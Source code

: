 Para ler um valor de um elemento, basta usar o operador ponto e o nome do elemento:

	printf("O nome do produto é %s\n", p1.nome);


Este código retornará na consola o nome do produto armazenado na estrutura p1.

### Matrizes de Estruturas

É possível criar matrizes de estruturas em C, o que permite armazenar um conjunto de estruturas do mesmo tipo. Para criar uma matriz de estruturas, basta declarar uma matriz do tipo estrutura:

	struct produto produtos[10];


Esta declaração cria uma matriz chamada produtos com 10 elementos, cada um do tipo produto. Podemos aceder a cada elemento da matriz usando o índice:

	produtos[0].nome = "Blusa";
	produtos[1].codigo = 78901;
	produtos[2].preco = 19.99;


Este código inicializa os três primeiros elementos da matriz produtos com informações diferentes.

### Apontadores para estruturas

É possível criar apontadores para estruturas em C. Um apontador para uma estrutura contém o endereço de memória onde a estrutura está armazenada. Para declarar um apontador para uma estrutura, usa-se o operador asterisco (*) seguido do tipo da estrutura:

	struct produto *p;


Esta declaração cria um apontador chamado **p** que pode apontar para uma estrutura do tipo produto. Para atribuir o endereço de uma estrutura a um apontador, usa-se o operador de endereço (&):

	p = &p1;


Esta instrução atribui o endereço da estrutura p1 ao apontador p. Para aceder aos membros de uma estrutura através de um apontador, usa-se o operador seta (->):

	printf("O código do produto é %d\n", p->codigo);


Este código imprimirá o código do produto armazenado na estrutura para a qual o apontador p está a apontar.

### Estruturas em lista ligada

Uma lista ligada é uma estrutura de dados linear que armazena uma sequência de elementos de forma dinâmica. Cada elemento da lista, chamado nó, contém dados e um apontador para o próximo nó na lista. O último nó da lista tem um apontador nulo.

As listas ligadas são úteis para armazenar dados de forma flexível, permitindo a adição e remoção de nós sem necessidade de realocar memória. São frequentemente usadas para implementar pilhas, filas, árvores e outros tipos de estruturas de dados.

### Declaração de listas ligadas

_ _ _ _ _

What you are asked to do: Give back exactly the lines above starting at the line where "nome do produto é" appears and ending at the line where "### Estruturas em lista ligada" appears, both included, with no other lines.

Exercise response:
	printf("O nome do produto é %s\n", p1.nome);


Este código retornará na consola o nome do produto armazenado na estrutura p1.

### Matrizes de Estruturas

É possível criar matrizes de estruturas em C, o que permite armazenar um conjunto de estruturas do mesmo tipo. Para criar uma matriz de estruturas, basta declarar uma matriz do tipo estrutura:

	struct produto produtos[10];


Esta declaração cria uma matriz chamada produtos com 10 elementos, cada um do tipo produto. Podemos aceder a cada elemento da matriz usando o índice:

	produtos[0].nome = "Blusa";
	produtos[1].codigo = 78901;
	produtos[2].preco = 19.99;


Este código inicializa os três primeiros elementos da matriz produtos com informações diferentes.

### Apontadores para estruturas

É possível criar apontadores para estruturas em C. Um apontador para uma estrutura contém o endereço de memória onde a estrutura está armazenada. Para declarar um apontador para uma estrutura, usa-se o operador asterisco (*) seguido do tipo da estrutura:

	struct produto *p;


Esta declaração cria um apontador chamado **p** que pode apontar para uma estrutura do tipo produto. Para atribuir o endereço de uma estrutura a um apontador, usa-se o operador de endereço (&):

	p = &p1;


Esta instrução atribui o endereço da estrutura p1 ao apontador p. Para aceder aos membros de uma estrutura através de um apontador, usa-se o operador seta (->):

	printf("O código do produto é %d\n", p->codigo);


Este código imprimirá o código do produto armazenado na estrutura para a qual o apontador p está a apontar.

### Estruturas em lista ligada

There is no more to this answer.